Welfare reform was a disaster. Notice the increase in the homeless population in our cities.
http://www.csmonitor.com/2005/0831/p02s01-usec.html
Percentage of Americans in poverty grew for the fourth straight year, the US Census Bureau reported Tuesday.
Despite a year in which the US economy added jobs, the percentage of Americans living in poverty grew from 12.5 to 12.7 percent last year - the fourth straight year it's risen.
That increase, reported in the much-anticipated annual Census Bureau study Tuesday, surprised many analysts who had expected the number to drop along with unemployment.
The US has made fewer strides in reducing poverty, critics say, than other industrialized nations. England, for example, has been cited for successfully reducing child poverty. "[Prime Minister] Tony Blair did in the UK in 1999 what President [Lyndon] Johnson did here in 1964, that is to say, 'We are going to make fighting poverty a priority,'" says Dr. Danziger.

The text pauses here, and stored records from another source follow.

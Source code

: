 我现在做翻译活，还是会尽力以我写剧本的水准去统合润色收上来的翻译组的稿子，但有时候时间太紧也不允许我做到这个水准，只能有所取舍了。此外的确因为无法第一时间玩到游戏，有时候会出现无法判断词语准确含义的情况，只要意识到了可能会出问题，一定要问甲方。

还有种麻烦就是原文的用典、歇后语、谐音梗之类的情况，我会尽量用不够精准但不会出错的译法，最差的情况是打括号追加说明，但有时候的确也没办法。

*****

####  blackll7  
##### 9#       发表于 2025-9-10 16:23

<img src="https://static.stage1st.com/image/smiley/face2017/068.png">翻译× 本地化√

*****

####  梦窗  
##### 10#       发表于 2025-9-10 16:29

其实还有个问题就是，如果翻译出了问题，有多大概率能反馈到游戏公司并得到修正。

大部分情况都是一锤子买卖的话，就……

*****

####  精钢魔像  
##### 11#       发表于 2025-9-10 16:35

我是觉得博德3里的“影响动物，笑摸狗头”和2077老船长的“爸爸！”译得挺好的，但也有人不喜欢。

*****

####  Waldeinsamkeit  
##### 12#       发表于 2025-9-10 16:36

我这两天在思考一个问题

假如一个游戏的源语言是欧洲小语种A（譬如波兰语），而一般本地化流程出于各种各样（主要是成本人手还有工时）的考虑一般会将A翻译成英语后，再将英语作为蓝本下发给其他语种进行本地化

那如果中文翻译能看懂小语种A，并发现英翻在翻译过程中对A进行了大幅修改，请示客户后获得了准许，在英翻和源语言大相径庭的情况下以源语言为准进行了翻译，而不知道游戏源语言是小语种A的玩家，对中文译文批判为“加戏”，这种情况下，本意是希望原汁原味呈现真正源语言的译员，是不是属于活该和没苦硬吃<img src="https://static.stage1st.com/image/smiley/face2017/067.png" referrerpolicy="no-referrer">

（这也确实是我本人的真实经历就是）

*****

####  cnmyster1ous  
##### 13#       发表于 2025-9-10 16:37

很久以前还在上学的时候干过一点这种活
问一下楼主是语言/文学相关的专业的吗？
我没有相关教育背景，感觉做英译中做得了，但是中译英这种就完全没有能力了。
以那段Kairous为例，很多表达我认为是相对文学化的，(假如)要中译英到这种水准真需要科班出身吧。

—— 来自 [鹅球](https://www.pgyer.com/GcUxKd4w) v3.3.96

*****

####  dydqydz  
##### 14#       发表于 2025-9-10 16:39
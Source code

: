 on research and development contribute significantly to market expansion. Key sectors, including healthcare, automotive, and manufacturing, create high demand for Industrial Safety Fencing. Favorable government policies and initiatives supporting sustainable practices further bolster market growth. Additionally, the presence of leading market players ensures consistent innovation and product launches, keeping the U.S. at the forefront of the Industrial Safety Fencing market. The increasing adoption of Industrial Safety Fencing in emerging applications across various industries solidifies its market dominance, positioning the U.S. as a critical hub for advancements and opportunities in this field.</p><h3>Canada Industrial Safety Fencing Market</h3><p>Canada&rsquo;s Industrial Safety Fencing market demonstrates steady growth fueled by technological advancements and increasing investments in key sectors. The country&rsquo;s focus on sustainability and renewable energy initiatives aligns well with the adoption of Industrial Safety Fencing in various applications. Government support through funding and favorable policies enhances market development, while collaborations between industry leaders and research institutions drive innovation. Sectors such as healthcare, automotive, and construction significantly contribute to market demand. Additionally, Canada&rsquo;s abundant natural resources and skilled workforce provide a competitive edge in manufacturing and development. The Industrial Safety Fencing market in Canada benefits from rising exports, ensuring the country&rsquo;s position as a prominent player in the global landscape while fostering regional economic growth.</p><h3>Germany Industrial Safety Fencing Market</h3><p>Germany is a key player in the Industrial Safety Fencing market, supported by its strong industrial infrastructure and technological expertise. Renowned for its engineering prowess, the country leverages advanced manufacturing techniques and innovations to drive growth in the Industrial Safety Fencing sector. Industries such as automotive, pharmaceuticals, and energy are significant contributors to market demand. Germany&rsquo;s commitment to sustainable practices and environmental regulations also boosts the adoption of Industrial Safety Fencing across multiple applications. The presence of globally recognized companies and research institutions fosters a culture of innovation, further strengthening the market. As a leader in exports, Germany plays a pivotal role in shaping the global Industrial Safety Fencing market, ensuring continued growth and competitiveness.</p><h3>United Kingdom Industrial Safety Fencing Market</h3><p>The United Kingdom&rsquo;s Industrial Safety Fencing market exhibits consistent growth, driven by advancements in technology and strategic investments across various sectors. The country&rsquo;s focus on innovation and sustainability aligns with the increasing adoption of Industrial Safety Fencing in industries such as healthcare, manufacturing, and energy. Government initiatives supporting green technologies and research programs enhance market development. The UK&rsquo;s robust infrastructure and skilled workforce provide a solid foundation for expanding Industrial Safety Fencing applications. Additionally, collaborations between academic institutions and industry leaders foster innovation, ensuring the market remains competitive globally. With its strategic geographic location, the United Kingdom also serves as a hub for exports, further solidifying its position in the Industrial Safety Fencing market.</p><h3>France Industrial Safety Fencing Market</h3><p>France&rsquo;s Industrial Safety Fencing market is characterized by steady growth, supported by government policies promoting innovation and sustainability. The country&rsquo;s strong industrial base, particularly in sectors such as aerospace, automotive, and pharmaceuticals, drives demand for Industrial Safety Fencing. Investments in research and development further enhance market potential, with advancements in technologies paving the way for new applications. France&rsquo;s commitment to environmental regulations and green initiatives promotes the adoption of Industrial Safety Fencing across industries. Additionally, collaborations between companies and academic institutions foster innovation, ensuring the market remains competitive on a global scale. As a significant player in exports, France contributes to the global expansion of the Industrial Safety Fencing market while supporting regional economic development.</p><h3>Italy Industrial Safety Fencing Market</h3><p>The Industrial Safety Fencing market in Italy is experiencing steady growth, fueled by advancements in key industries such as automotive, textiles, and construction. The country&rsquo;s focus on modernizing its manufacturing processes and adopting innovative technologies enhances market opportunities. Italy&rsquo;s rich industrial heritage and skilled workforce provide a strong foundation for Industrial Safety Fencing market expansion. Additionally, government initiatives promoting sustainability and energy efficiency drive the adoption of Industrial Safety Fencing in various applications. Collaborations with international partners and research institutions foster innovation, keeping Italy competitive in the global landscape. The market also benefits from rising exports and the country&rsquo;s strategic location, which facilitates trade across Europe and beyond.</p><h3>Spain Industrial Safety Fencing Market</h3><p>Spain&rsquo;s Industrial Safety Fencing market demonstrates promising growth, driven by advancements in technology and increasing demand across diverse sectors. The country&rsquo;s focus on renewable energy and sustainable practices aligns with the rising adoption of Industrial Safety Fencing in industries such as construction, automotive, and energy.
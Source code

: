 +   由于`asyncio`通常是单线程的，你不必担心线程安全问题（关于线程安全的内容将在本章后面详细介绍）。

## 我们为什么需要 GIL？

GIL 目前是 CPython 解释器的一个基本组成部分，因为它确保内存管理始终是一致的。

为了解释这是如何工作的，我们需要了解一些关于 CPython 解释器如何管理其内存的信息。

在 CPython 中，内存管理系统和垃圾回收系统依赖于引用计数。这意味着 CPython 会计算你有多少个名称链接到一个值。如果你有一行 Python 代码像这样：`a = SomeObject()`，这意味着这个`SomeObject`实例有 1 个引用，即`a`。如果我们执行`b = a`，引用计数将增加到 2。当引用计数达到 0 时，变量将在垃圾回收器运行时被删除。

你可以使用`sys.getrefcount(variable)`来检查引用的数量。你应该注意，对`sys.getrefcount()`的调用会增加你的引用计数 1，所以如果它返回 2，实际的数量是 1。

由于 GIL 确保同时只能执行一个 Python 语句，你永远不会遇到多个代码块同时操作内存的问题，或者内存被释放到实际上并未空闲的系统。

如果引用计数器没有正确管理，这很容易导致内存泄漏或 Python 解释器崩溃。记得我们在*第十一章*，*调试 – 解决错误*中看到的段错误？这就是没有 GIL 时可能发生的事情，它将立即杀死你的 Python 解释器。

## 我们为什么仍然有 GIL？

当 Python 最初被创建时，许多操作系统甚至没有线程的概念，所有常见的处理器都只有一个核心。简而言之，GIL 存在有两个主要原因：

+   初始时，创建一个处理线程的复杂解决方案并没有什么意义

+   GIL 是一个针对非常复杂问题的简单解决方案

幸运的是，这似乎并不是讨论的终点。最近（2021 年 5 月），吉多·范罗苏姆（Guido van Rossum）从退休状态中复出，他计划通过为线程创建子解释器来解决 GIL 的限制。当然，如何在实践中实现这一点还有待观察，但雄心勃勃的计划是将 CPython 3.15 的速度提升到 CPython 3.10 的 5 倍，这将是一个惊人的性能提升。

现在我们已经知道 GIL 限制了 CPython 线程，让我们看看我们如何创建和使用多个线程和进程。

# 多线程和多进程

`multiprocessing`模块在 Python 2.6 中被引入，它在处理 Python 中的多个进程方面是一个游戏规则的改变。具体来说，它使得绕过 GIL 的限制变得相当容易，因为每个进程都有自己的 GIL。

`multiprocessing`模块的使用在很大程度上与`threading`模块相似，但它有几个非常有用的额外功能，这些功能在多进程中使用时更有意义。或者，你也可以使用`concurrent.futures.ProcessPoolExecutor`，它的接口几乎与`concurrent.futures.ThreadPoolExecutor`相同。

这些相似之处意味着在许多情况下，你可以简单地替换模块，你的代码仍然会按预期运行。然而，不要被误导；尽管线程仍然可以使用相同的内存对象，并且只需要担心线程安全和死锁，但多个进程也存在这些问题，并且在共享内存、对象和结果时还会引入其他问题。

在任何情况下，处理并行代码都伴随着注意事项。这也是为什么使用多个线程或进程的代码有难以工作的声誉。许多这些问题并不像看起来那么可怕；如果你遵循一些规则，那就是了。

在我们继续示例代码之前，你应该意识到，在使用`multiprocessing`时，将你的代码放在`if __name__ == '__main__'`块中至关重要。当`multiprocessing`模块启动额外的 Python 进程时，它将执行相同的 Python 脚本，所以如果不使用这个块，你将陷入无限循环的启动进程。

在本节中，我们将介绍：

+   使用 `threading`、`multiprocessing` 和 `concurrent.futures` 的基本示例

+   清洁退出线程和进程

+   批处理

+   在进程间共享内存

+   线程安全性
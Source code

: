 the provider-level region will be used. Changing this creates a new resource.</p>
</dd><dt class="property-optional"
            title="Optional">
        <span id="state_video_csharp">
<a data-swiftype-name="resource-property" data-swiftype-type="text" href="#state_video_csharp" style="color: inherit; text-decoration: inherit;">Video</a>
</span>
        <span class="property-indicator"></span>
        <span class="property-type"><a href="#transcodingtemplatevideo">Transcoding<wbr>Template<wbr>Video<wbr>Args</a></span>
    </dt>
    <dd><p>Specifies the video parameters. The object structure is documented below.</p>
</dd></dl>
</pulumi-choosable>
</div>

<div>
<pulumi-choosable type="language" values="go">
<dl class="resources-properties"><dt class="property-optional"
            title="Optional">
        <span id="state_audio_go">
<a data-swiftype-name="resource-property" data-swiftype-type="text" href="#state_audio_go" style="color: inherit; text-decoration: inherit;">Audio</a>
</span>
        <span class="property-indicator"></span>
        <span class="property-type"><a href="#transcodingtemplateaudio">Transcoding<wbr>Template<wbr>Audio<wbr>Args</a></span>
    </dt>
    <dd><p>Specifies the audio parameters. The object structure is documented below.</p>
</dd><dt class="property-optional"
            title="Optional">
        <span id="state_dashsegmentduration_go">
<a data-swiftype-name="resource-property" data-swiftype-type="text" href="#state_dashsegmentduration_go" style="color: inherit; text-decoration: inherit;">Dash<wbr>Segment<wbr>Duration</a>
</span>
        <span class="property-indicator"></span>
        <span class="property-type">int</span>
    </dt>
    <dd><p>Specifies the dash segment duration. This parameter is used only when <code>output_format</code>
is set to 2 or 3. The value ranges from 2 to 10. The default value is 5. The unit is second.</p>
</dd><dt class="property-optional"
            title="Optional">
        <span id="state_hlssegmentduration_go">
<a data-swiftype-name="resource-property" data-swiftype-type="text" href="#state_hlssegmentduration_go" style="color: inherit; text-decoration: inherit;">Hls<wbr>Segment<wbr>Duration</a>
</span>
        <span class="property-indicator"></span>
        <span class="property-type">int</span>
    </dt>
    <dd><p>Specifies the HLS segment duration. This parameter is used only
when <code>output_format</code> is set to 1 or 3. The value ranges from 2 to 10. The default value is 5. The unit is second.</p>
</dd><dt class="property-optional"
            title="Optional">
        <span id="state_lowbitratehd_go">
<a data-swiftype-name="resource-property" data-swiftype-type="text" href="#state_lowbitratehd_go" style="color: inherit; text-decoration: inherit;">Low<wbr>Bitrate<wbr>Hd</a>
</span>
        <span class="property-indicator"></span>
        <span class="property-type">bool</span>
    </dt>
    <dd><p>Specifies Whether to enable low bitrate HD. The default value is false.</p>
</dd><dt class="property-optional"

David Brady, a sociology professor at Duke University, says that part of the problem is that the poverty level itself is far too low - that many above the threshold still do not have the means to make ends meet. He says no president has had the incentive to acknowledge that the level is too low, and the American public has not demanded accountability. "
We don't care enough about the poor"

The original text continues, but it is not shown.